■ Action item: Output the records below again, precisely as they are written.

(Collected data)

■ ■ ■ ■ ■ ■ ■

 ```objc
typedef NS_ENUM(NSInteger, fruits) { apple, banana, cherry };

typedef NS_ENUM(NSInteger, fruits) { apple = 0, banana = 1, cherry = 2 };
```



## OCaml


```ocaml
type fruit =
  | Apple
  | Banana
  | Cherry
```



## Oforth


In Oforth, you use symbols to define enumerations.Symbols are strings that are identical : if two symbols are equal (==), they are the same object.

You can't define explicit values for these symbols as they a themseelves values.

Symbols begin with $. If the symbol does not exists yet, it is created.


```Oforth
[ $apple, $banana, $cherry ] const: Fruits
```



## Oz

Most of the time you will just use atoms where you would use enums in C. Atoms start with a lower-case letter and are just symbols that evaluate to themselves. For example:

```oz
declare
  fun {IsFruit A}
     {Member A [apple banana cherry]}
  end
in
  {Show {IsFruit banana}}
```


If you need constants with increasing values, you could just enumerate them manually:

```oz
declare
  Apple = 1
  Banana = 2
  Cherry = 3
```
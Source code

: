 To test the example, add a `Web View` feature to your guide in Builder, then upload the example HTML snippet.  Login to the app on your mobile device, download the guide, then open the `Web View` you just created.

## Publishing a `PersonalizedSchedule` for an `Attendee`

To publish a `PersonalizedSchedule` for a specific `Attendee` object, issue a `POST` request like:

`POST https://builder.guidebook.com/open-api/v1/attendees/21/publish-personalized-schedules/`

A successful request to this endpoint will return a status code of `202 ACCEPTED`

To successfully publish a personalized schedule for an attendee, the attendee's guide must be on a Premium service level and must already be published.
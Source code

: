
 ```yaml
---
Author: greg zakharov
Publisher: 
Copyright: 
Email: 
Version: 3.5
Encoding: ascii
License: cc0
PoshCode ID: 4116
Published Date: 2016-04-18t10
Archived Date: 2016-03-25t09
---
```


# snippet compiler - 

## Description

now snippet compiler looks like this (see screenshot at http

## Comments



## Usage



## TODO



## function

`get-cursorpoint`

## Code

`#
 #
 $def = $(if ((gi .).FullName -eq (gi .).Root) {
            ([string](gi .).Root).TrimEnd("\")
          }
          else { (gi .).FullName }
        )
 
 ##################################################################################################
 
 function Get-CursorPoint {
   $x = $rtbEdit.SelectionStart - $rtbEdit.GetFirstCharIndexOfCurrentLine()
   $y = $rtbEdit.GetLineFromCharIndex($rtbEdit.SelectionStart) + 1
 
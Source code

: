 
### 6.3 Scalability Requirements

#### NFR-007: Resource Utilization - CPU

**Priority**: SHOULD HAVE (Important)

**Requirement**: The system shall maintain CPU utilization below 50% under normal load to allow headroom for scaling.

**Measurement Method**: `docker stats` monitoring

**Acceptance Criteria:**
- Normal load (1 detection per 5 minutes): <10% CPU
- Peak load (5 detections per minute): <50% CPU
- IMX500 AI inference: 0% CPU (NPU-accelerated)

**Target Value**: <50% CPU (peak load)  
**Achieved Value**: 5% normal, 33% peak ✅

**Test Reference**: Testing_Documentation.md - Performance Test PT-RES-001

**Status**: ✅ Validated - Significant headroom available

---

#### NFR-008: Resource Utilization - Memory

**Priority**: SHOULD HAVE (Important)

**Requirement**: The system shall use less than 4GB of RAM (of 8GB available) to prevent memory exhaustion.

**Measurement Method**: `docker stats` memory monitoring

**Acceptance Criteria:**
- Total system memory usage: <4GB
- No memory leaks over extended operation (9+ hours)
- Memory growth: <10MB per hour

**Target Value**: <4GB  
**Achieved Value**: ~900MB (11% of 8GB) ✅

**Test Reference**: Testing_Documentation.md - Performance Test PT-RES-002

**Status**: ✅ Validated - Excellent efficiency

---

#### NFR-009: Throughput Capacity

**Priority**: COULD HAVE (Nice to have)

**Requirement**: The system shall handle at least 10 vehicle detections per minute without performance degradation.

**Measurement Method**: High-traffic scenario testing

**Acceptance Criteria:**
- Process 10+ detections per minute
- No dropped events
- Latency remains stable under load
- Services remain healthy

■ ■ ■ ■ ■ ■ ■

■ Expected answer:
 ```objc
typedef NS_ENUM(NSInteger, fruits) { apple, banana, cherry };

typedef NS_ENUM(NSInteger, fruits) { apple = 0, banana = 1, cherry = 2 };
```



## OCaml


```ocaml
type fruit =
  | Apple
  | Banana
  | Cherry
```



## Oforth


In Oforth, you use symbols to define enumerations.Symbols are strings that are identical : if two symbols are equal (==), they are the same object.

You can't define explicit values for these symbols as they a themseelves values.

Symbols begin with $. If the symbol does not exists yet, it is created.


```Oforth
[ $apple, $banana, $cherry ] const: Fruits
```



## Oz

Most of the time you will just use atoms where you would use enums in C. Atoms start with a lower-case letter and are just symbols that evaluate to themselves. For example:

```oz
declare
  fun {IsFruit A}
     {Member A [apple banana cherry]}
  end
in
  {Show {IsFruit banana}}
```


If you need constants with increasing values, you could just enumerate them manually:

```oz
declare
  Apple = 1
  Banana = 2
  Cherry = 3
```
Source code

: To test the example, add a `Web View` feature to your guide in Builder, then upload the example HTML snippet.  Login to the app on your mobile device, download the guide, then open the `Web View` you just created.

## Publishing a `PersonalizedSchedule` for an `Attendee`

To publish a `PersonalizedSchedule` for a specific `Attendee` object, issue a `POST` request like:

`POST https://builder.guidebook.com/open-api/v1/attendees/21/publish-personalized-schedules/`

A successful request to this endpoint will return a status code of `202 ACCEPTED`

To successfully publish a personalized schedule for an attendee, the attendee's guide must be on a Premium service level and must already be published.
Source code

:
 ```yaml
---
Author: greg zakharov
Publisher: 
Copyright: 
Email: 
Version: 3.5
Encoding: ascii
License: cc0
PoshCode ID: 4116
Published Date: 2016-04-18t10
Archived Date: 2016-03-25t09
---
```


# snippet compiler - 

## Description

now snippet compiler looks like this (see screenshot at http

## Comments



## Usage



## TODO



## function

`get-cursorpoint`

## Code

`#
 #
 $def = $(if ((gi .).FullName -eq (gi .).Root) {
            ([string](gi .).Root).TrimEnd("\")
          }
          else { (gi .).FullName }
        )
 
 ##################################################################################################
 
 function Get-CursorPoint {
   $x = $rtbEdit.SelectionStart - $rtbEdit.GetFirstCharIndexOfCurrentLine()
   $y = $rtbEdit.GetLineFromCharIndex($rtbEdit.SelectionStart) + 1
 
Source code

: 
### 6.3 Scalability Requirements

#### NFR-007: Resource Utilization - CPU

**Priority**: SHOULD HAVE (Important)

**Requirement**: The system shall maintain CPU utilization below 50% under normal load to allow headroom for scaling.

**Measurement Method**: `docker stats` monitoring

**Acceptance Criteria:**
- Normal load (1 detection per 5 minutes): <10% CPU
- Peak load (5 detections per minute): <50% CPU
- IMX500 AI inference: 0% CPU (NPU-accelerated)

**Target Value**: <50% CPU (peak load)  
**Achieved Value**: 5% normal, 33% peak ✅

**Test Reference**: Testing_Documentation.md - Performance Test PT-RES-001

**Status**: ✅ Validated - Significant headroom available

---

#### NFR-008: Resource Utilization - Memory

**Priority**: SHOULD HAVE (Important)

**Requirement**: The system shall use less than 4GB of RAM (of 8GB available) to prevent memory exhaustion.

**Measurement Method**: `docker stats` memory monitoring

**Acceptance Criteria:**
- Total system memory usage: <4GB
- No memory leaks over extended operation (9+ hours)
- Memory growth: <10MB per hour

**Target Value**: <4GB  
**Achieved Value**: ~900MB (11% of 8GB) ✅

**Test Reference**: Testing_Documentation.md - Performance Test PT-RES-002

**Status**: ✅ Validated - Excellent efficiency

---

#### NFR-009: Throughput Capacity

**Priority**: COULD HAVE (Nice to have)

**Requirement**: The system shall handle at least 10 vehicle detections per minute without performance degradation.

**Measurement Method**: High-traffic scenario testing

**Acceptance Criteria:**
- Process 10+ detections per minute
- No dropped events
- Latency remains stable under load
- Services remain healthy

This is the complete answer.